CHAPTER TWENTY-SEVEN

 


   Cracks ran through the central staircase as Kindred reached it, and she had to leap over several to climb up. As she did, another tremor ran through the Once-City.

   Kindred descended, though the way was treacherous. The central column bore great tears and scratches, and many of the stairs were cracked or broken entirely.

   All the way down she ran, racing and leaping over the broken path, and when she heard the scream of the wyrm above, so tortured and mad with hunger and fear and the wrongness of it all, she knew what had done this damage. It had climbed above, probably racing to escape the fires Kindred had given power to below.

   When she reached the Gone Ways, she stumbled into stillness at the change.

   The hearthfires swayed as one, their movements hypnotic and mesmerizing, as they channeled whatever power they had left into speed for the Once-City.

   And beyond them, where walls jagged as broken teeth once closed on the reach of the Sea moving in on the Gone Ways, now the steady movement of grass pulling by could be seen.

   Every stretch of plant that had grown over the years into the Gone Ways was . . . gone.

   The Once-City sailed again, and beyond the rips and tears in the wall, the mostly dark Sea was a moving image, plants sliding by as the Once-City moved through the Sea.

   Kindred watched legions of plants, baronies and kingdoms of rising plant stalks—all of them passing by the Once-City.

   The Once-City was sailing again.

   “Kindred!” Ragged Sarah shouted from where she stood by the boats. “We have to go!”

   Kindred ran through the paths between the hearthfires, trying to ignore the dead and burned bodies lying so still. When she reached the boats, she felt a gulp of relief when she saw everyone still there, a few nursing wounds, but nothing deathly, nothing mortal.

   “Where’s Little Wing?” the captain asked. When Kindred gave her head a slight shake, she understood.

   “We need to move,” Kindred said, looking around at them all. “They’re insane to push the Once-City into sailing. Seraph and I only started to fix the hearthfires, but they’re not well enough to sail, not really. They’re going to destroy this whole place, and I bet this level will go first.”

   As if her words needed proof, a huge crack sounded as an enormous chunk of the wall was ripped away.
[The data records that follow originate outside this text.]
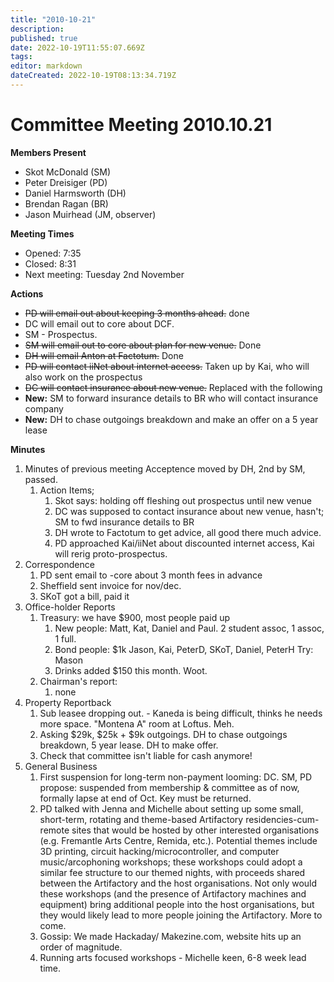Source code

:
 ```yaml
---
title: "2010-10-21"
description: 
published: true
date: 2022-10-19T11:55:07.669Z
tags: 
editor: markdown
dateCreated: 2022-10-19T08:13:34.719Z
---
```


# Committee Meeting 2010.10.21

**Members Present**

-   Skot McDonald (SM)
-   Peter Dreisiger (PD)
-   Daniel Harmsworth (DH)
-   Brendan Ragan (BR)
-   Jason Muirhead (JM, observer)

**Meeting Times**

-   Opened: 7:35
-   Closed: 8:31
-   Next meeting: Tuesday 2nd November

**Actions**

-   <s>PD will email out about keeping 3 months ahead.</s> done
-   DC will email out to core about DCF.
-   SM - Prospectus.
-   <s>SM will email out to core about plan for new venue.</s> Done
-   <s>DH will email Anton at Factotum.</s> Done
-   <s>PD will contact iiNet about internet access.</s> Taken up by Kai, who will also work on the prospectus
-   <s>DC will contact insurance about new venue.</s> Replaced with the following
-   **New:** SM to forward insurance details to BR who will contact insurance company
-   **New:** DH to chase outgoings breakdown and make an offer on a 5 year lease

**Minutes**

1.  Minutes of previous meeting Acceptence moved by DH, 2nd by SM, passed.
    1.  Action Items;
        1.  Skot says: holding off fleshing out prospectus until new venue
        2.  DC was supposed to contact insurance about new venue, hasn't; SM to fwd insurance details to BR
        3.  DH wrote to Factotum to get advice, all good there much advice.
        4.  PD approached Kai/iiNet about discounted internet access, Kai will rerig proto-prospectus.
2.  Correspondence
    1.  PD sent email to -core about 3 month fees in advance
    2.  Sheffield sent invoice for nov/dec.
    3.  SKoT got a bill, paid it
3.  Office-holder Reports
    1.  Treasury: we have \$900, most people paid up
        1.  New people: Matt, Kat, Daniel and Paul. 2 student assoc, 1 assoc, 1 full.
        2.  Bond people: \$1k Jason, Kai, PeterD, SKoT, Daniel, PeterH Try: Mason
        3.  Drinks added \$150 this month. Woot.
    2.  Chairman's report:
        1.  none
4.  Property Reportback
    1.  Sub leasee dropping out. - Kaneda is being difficult, thinks he needs more space. "Montena A" room at Loftus. Meh.
    2.  Asking \$29k, \$25k + \$9k outgoings. DH to chase outgoings breakdown, 5 year lease. DH to make offer.
    3.  Check that committee isn't liable for cash anymore!
5.  General Business
    1.  First suspension for long-term non-payment looming: DC. SM, PD propose: suspended from membership & committee as of now, formally lapse at end of Oct. Key must be returned.
    2.  PD talked with Jenna and Michelle about setting up some small, short-term, rotating and theme-based Artifactory residencies-cum-remote sites that would be hosted by other interested organisations (e.g. Fremantle Arts Centre, Remida, etc.). Potential themes include 3D printing, circuit hacking/microcontroller, and computer music/arcophoning workshops; these workshops could adopt a similar fee structure to our themed nights, with proceeds shared between the Artifactory and the host organisations. Not only would these workshops (and the presence of Artifactory machines and equipment) bring additional people into the host organisations, but they would likely lead to more people joining the Artifactory. More to come.
    3.  Gossip: We made Hackaday/ Makezine.com, website hits up an order of magnitude.
    4.  Running arts focused workshops - Michelle keen, 6-8 week lead time.
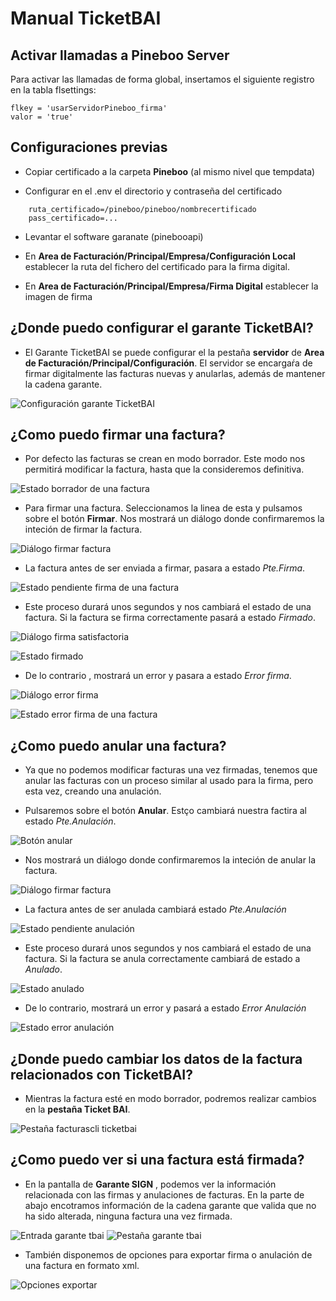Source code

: # Manual TicketBAI

## Activar llamadas a Pineboo Server
Para activar las llamadas de forma global, insertamos el siguiente registro en la tabla flsettings:

```
flkey = 'usarServidorPineboo_firma'
valor = 'true'
```

## Configuraciones previas

- Copiar certificado a la carpeta **Pineboo** (al mismo nivel que tempdata)

- Configurar en el .env el directorio y contraseña del certificado
```
    ruta_certificado=/pineboo/pineboo/nombrecertificado
    pass_certificado=... 
```

- Levantar el software garanate (pinebooapi)

- En **Area de Facturación/Principal/Empresa/Configuración Local** establecer la ruta del fichero del certificado para la firma digital.
- En **Area de Facturación/Principal/Empresa/Firma Digital** establecer la imagen de firma


## ¿Donde puedo configurar el garante TicketBAI?

* El Garante TicketBAI se puede configurar el la pestaña **servidor** de **Area de Facturación/Principal/Configuración**. El servidor se encargaŕa de firmar digitalmente las facturas nuevas y anularlas, además de mantener la cadena garante.

![Configuración garante TicketBAI](./img/config.png)


## ¿Como puedo firmar una factura?

* Por defecto las facturas se crean en modo borrador. Este modo nos permitirá modificar la factura, hasta que la consideremos definitiva. 

![Estado borrador de una factura](./img/estado_borrador.png)

* Para firmar una factura. Seleccionamos la linea de esta y pulsamos sobre el botón **Firmar**. Nos mostrará un diálogo donde confirmaremos la inteción de firmar la factura.

![Diálogo firmar factura](./img/dialogo_firma.png)

*  La factura antes de ser enviada a firmar, pasara a estado *Pte.Firma*. 

![Estado pendiente firma de una factura](./img/estado_pendiente_firma.png)

* Este proceso durará unos segundos y nos cambiará el estado de una factura. Si la factura se firma correctamente pasará a estado *Firmado*. 

![Diálogo firma satisfactoria](./img/dialogo_firma.png)

![Estado firmado](./img/estado_firmado.png)

* De lo contrario , mostrará un error y pasara a estado *Error firma*.

![Diálogo error firma](./img/dialogo_error_firma.png)

![Estado error firma de una factura](./img/estado_error_firma.png)


## ¿Como puedo anular una factura?

* Ya que no podemos modificar facturas una vez firmadas, tenemos que anular las facturas con un proceso similar al usado para la firma, pero esta vez,  creando una anulación.

* Pulsaremos sobre el botón **Anular**. Estço cambiará nuestra factira al estado *Pte.Anulación*.



![Botón anular](./img/boton_anular.png)

* Nos mostrará un diálogo donde confirmaremos la inteción de anular la factura.

![Diálogo firmar factura](./img/dialogo_anular_factura.png)

* La factura antes de ser anulada cambiará estado *Pte.Anulación*

![Estado pendiente anulación](./img/estado_pendiente_anulacion.png)

* Este proceso durará unos segundos y nos cambiará el estado de una factura. Si la factura se anula correctamente cambiará de estado a *Anulado*. 

![Estado anulado](./img/estado_anulado.png)

* De lo contrario, mostrará un error y pasará a estado *Error Anulación*

![Estado error anulación](./img/estado_error_anulacion.png)


## ¿Donde puedo cambiar los datos de la factura relacionados con TicketBAI?

* Mientras la factura esté en modo borrador, podremos realizar cambios en la **pestaña Ticket BAI**.

![Pestaña facturascli ticketbai](./img/ventana_facturascli_ticketbai.png)


## ¿Como puedo ver si una factura está firmada?

* En la pantalla de **Garante SIGN** , podemos ver la información relacionada con las firmas y anulaciones de facturas. En la parte de abajo encotramos información de la cadena garante que valida que no ha sido alterada, ninguna factura una vez firmada.

![Entrada garante tbai](./img/arbol_garante.png)
![Pestaña garante tbai](./img/pantalla_garante.png)

* También disponemos de opciones para exportar firma o anulación de una factura en formato xml.

![Opciones exportar](./img/opcion_exportar.png)


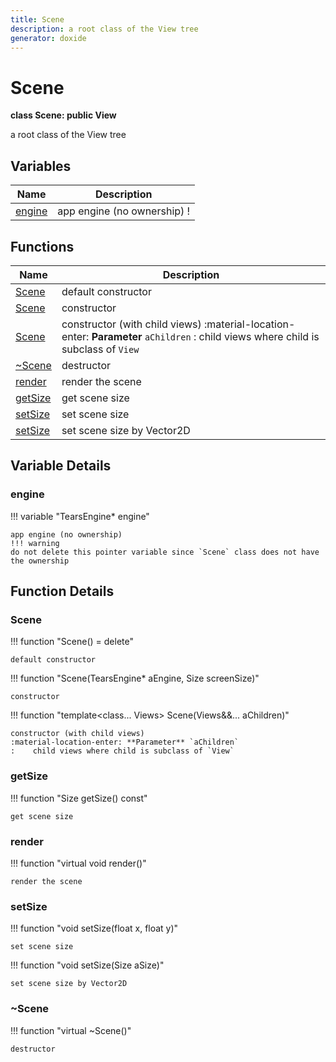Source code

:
 ```yaml
---
title: Scene
description: a root class of the View tree 
generator: doxide
---
```



# Scene

**class Scene: public View**

a root class of the View tree

## Variables

| Name | Description |
| ---- | ----------- |
| [engine](#engine) | app engine (no ownership) ! |

## Functions

| Name | Description |
| ---- | ----------- |
| [Scene](#Scene) | default constructor  |
| [Scene](#Scene) | constructor  |
| [Scene](#Scene) | constructor (with child views) :material-location-enter: **Parameter** `aChildren` :    child views where child is subclass of `View`  |
| [~Scene](#_u007eScene) | destructor  |
| [render](#render) | render the scene  |
| [getSize](#getSize) | get scene size  |
| [setSize](#setSize) | set scene size  |
| [setSize](#setSize) | set scene size by Vector2D  |

## Variable Details

### engine<a name="engine"></a>

!!! variable "TearsEngine&#42; engine"

    app engine (no ownership)
    !!! warning
    do not delete this pointer variable since `Scene` class does not have the ownership

## Function Details

### Scene<a name="Scene"></a>

!!! function "Scene() = delete"

    default constructor

!!! function "Scene(TearsEngine&#42; aEngine, Size screenSize)"

    constructor

!!! function "template&lt;class... Views&gt; Scene(Views&amp;&amp;... aChildren)"

    constructor (with child views)
    :material-location-enter: **Parameter** `aChildren`
    :    child views where child is subclass of `View`

### getSize<a name="getSize"></a>

!!! function "Size getSize() const"

    get scene size

### render<a name="render"></a>

!!! function "virtual void render()"

    render the scene

### setSize<a name="setSize"></a>

!!! function "void setSize(float x, float y)"

    set scene size

!!! function "void setSize(Size aSize)"

    set scene size by Vector2D

### ~Scene<a name="_u007eScene"></a>

!!! function "virtual ~Scene()"

    destructor
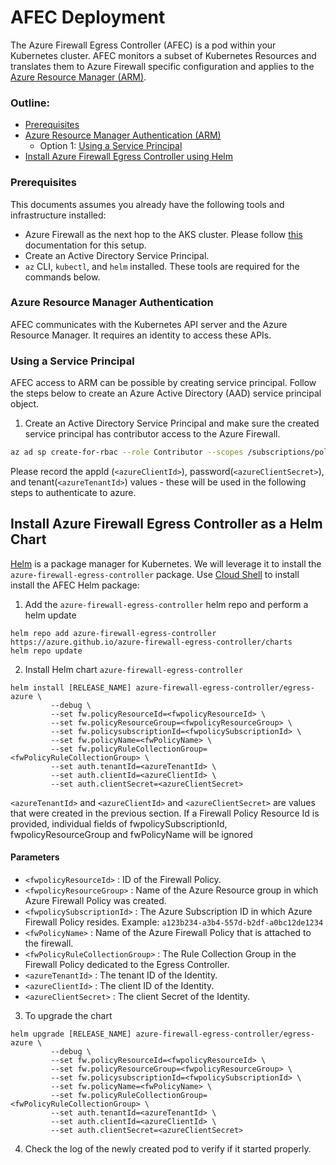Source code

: # AFEC Deployment

The Azure Firewall Egress Controller (AFEC) is a pod within your Kubernetes cluster.
AFEC monitors a subset of Kubernetes Resources and translates them to Azure Firewall specific configuration and applies to the [Azure Resource Manager (ARM)](https://docs.microsoft.com/en-us/azure/azure-resource-manager/resource-group-overview).

### Outline:
- [Prerequisites](#prerequisites)
- [Azure Resource Manager Authentication (ARM)](#azure-resource-manager-authentication)
    - Option 1: [Using a Service Principal](#using-a-service-principal)
- [Install Azure Firewall Egress Controller using Helm](#install-azure-firewall-egress-controller-as-a-helm-chart)

### Prerequisites
This documents assumes you already have the following tools and infrastructure installed:
- Azure Firewall as the next hop to the AKS cluster. Please follow [this](https://learn.microsoft.com/en-us/azure/aks/limit-egress-traffic) documentation for this setup.
- Create an Active Directory Service Principal.
- `az` CLI, `kubectl`, and `helm` installed. These tools are required for the commands below.

### Azure Resource Manager Authentication

AFEC communicates with the Kubernetes API server and the Azure Resource Manager. It requires an identity to access
these APIs.

### Using a Service Principal
AFEC access to ARM can be possible by creating service principal. Follow the steps below to create an Azure Active Directory (AAD) service principal object.

  1. Create an Active Directory Service Principal and make sure the created service principal has contributor access to the Azure Firewall.

  ```bash
  az ad sp create-for-rbac --role Contributor --scopes /subscriptions/policysubscriptionId
  ```

  Please record the appId (`<azureClientId>`), password(`<azureClientSecret>`), and tenant(`<azureTenantId>`) values - these will be used in the following steps to authenticate to azure.

## Install Azure Firewall Egress Controller as a Helm Chart
[Helm](https://docs.microsoft.com/en-us/azure/aks/kubernetes-helm) is a package manager for
Kubernetes. We will leverage it to install the `azure-firewall-egress-controller` package.
Use [Cloud Shell](https://shell.azure.com/) to install install the AFEC Helm package:

1. Add the `azure-firewall-egress-controller` helm repo and perform a helm update

```console
helm repo add azure-firewall-egress-controller https://azure.github.io/azure-firewall-egress-controller/charts
helm repo update
```

2. Install Helm chart `azure-firewall-egress-controller`

```console
helm install [RELEASE_NAME] azure-firewall-egress-controller/egress-azure \
         --debug \
         --set fw.policyResourceId=<fwpolicyResourceId> \
         --set fw.policyResourceGroup=<fwpolicyResourceGroup> \
         --set fw.policysubscriptionId=<fwpolicySubscriptionId> \
         --set fw.policyName=<fwPolicyName> \
         --set fw.policyRuleCollectionGroup=<fwPolicyRuleCollectionGroup> \
         --set auth.tenantId=<azureTenantId> \
         --set auth.clientId=<azureClientId> \
         --set auth.clientSecret=<azureClientSecret>
```
`<azureTenantId>` and `<azureClientId>` and `<azureClientSecret>` are values that were created in the previous section.
If a Firewall Policy Resource Id is provided, individual fields of fwpolicySubscriptionId, fwpolicyResourceGroup and fwPolicyName will be ignored

#### Parameters
- `<fwpolicyResourceId>` : ID of the Firewall Policy.
- `<fwpolicyResourceGroup>` : Name of the Azure Resource group in which Azure Firewall Policy was created.
- `<fwpolicySubscriptionId>` : The Azure Subscription ID in which Azure Firewall Policy resides. Example: `a123b234-a3b4-557d-b2df-a0bc12de1234`
- `<fwPolicyName>` : Name of the Azure Firewall Policy that is attached to the firewall.
- `<fwPolicyRuleCollectionGroup>` : The Rule Collection Group in the Firewall Policy dedicated to the Egress Controller.
- `<azureTenantId>` : The tenant ID of the Identity.
- `<azureClientId>` : The client ID of the Identity.
- `<azureClientSecret>` : The client Secret of the Identity.


3. To upgrade the chart

```console
helm upgrade [RELEASE_NAME] azure-firewall-egress-controller/egress-azure \
         --debug \
         --set fw.policyResourceId=<fwpolicyResourceId> \
         --set fw.policyResourceGroup=<fwpolicyResourceGroup> \
         --set fw.policysubscriptionId=<fwpolicySubscriptionId> \
         --set fw.policyName=<fwPolicyName> \
         --set fw.policyRuleCollectionGroup=<fwPolicyRuleCollectionGroup> \
         --set auth.tenantId=<azureTenantId> \
         --set auth.clientId=<azureClientId> \
         --set auth.clientSecret=<azureClientSecret>
```

4. Check the log of the newly created pod to verify if it started properly.
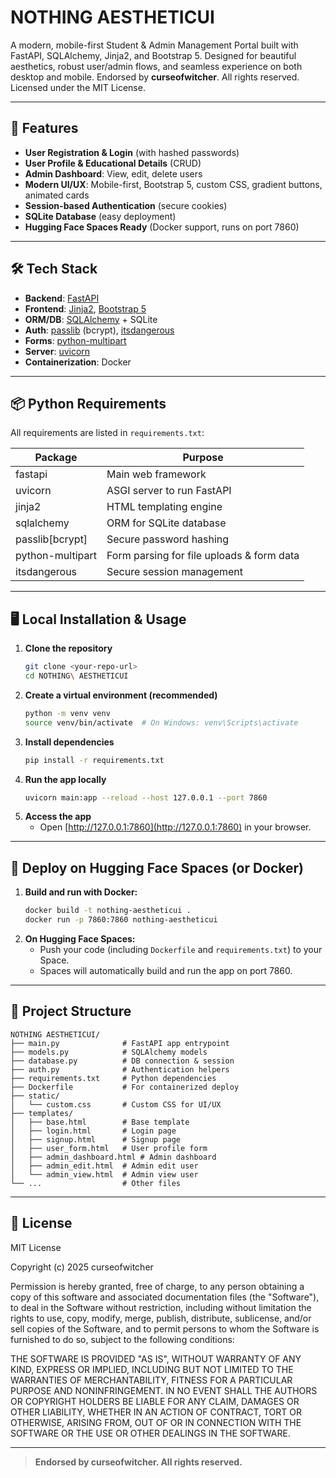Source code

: # NOTHING AESTHETICUI

A modern, mobile-first Student & Admin Management Portal built with FastAPI, SQLAlchemy, Jinja2, and Bootstrap 5. Designed for beautiful aesthetics, robust user/admin flows, and seamless experience on both desktop and mobile. Endorsed by **curseofwitcher**. All rights reserved. Licensed under the MIT License.

---

## 🚀 Features

- **User Registration & Login** (with hashed passwords)
- **User Profile & Educational Details** (CRUD)
- **Admin Dashboard**: View, edit, delete users
- **Modern UI/UX**: Mobile-first, Bootstrap 5, custom CSS, gradient buttons, animated cards
- **Session-based Authentication** (secure cookies)
- **SQLite Database** (easy deployment)
- **Hugging Face Spaces Ready** (Docker support, runs on port 7860)

---

## 🛠️ Tech Stack

- **Backend**: [FastAPI](https://fastapi.tiangolo.com/)
- **Frontend**: [Jinja2](https://jinja.palletsprojects.com/), [Bootstrap 5](https://getbootstrap.com/)
- **ORM/DB**: [SQLAlchemy](https://www.sqlalchemy.org/) + SQLite
- **Auth**: [passlib](https://passlib.readthedocs.io/) (bcrypt), [itsdangerous](https://itsdangerous.palletsprojects.com/)
- **Forms**: [python-multipart](https://andrew-d.github.io/python-multipart/)
- **Server**: [uvicorn](https://www.uvicorn.org/)
- **Containerization**: Docker

---

## 📦 Python Requirements

All requirements are listed in `requirements.txt`:

| Package            | Purpose                                                  |
|--------------------|----------------------------------------------------------|
| fastapi            | Main web framework                                       |
| uvicorn            | ASGI server to run FastAPI                               |
| jinja2             | HTML templating engine                                   |
| sqlalchemy         | ORM for SQLite database                                  |
| passlib[bcrypt]    | Secure password hashing                                  |
| python-multipart   | Form parsing for file uploads & form data                |
| itsdangerous       | Secure session management                                |

---

## 🖥️ Local Installation & Usage

1. **Clone the repository**
   ```bash
   git clone <your-repo-url>
   cd NOTHING\ AESTHETICUI
   ```
2. **Create a virtual environment (recommended)**
   ```bash
   python -m venv venv
   source venv/bin/activate  # On Windows: venv\Scripts\activate
   ```
3. **Install dependencies**
   ```bash
   pip install -r requirements.txt
   ```
4. **Run the app locally**
   ```bash
   uvicorn main:app --reload --host 127.0.0.1 --port 7860
   ```
5. **Access the app**
   - Open [http://127.0.0.1:7860](http://127.0.0.1:7860) in your browser.

---

## 🐳 Deploy on Hugging Face Spaces (or Docker)

1. **Build and run with Docker:**
   ```bash
   docker build -t nothing-aestheticui .
   docker run -p 7860:7860 nothing-aestheticui
   ```
2. **On Hugging Face Spaces:**
   - Push your code (including `Dockerfile` and `requirements.txt`) to your Space.
   - Spaces will automatically build and run the app on port 7860.

---

## 📁 Project Structure

```
NOTHING AESTHETICUI/
├── main.py              # FastAPI app entrypoint
├── models.py            # SQLAlchemy models
├── database.py          # DB connection & session
├── auth.py              # Authentication helpers
├── requirements.txt     # Python dependencies
├── Dockerfile           # For containerized deploy
├── static/
│   └── custom.css       # Custom CSS for UI/UX
├── templates/
│   ├── base.html        # Base template
│   ├── login.html       # Login page
│   ├── signup.html      # Signup page
│   ├── user_form.html   # User profile form
│   ├── admin_dashboard.html # Admin dashboard
│   ├── admin_edit.html  # Admin edit user
│   └── admin_view.html  # Admin view user
└── ...                  # Other files
```

---

## 📝 License

MIT License

Copyright (c) 2025 curseofwitcher

Permission is hereby granted, free of charge, to any person obtaining a copy
of this software and associated documentation files (the "Software"), to deal
in the Software without restriction, including without limitation the rights
to use, copy, modify, merge, publish, distribute, sublicense, and/or sell
copies of the Software, and to permit persons to whom the Software is
furnished to do so, subject to the following conditions:

THE SOFTWARE IS PROVIDED "AS IS", WITHOUT WARRANTY OF ANY KIND, EXPRESS OR
IMPLIED, INCLUDING BUT NOT LIMITED TO THE WARRANTIES OF MERCHANTABILITY,
FITNESS FOR A PARTICULAR PURPOSE AND NONINFRINGEMENT. IN NO EVENT SHALL THE
AUTHORS OR COPYRIGHT HOLDERS BE LIABLE FOR ANY CLAIM, DAMAGES OR OTHER
LIABILITY, WHETHER IN AN ACTION OF CONTRACT, TORT OR OTHERWISE, ARISING FROM,
OUT OF OR IN CONNECTION WITH THE SOFTWARE OR THE USE OR OTHER DEALINGS IN THE
SOFTWARE.

---

> **Endorsed by curseofwitcher. All rights reserved.**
   “Help me move this boat to the edge,” Kindred said, gesturing at one of the two completed vessels. They all set to, and as they did, the captain explained what they had seen on the battlefield.

   “We all thought they were unprepared for the battle, but we were wrong. A few ships went out to defend, but it was a stall tactic. Ebb-La-Kem and the other Hanged Council members were herding their people onto boats as fast as they could, all of them stacked with supplies. There was no way for us to steal a ship—they used every damn one of them.”

   Kindred shook her head, wanting to find it unbelievable, but after everything that had happened so far that day, it all seemed right.

   “Ebb-La-Kem offered the captain a spot on one of the vessels,” Cora the Wraith said.

   “Aye,” the captain said, spitting once on the ground. “Just me. He said my crew could ride their way down in their new City.”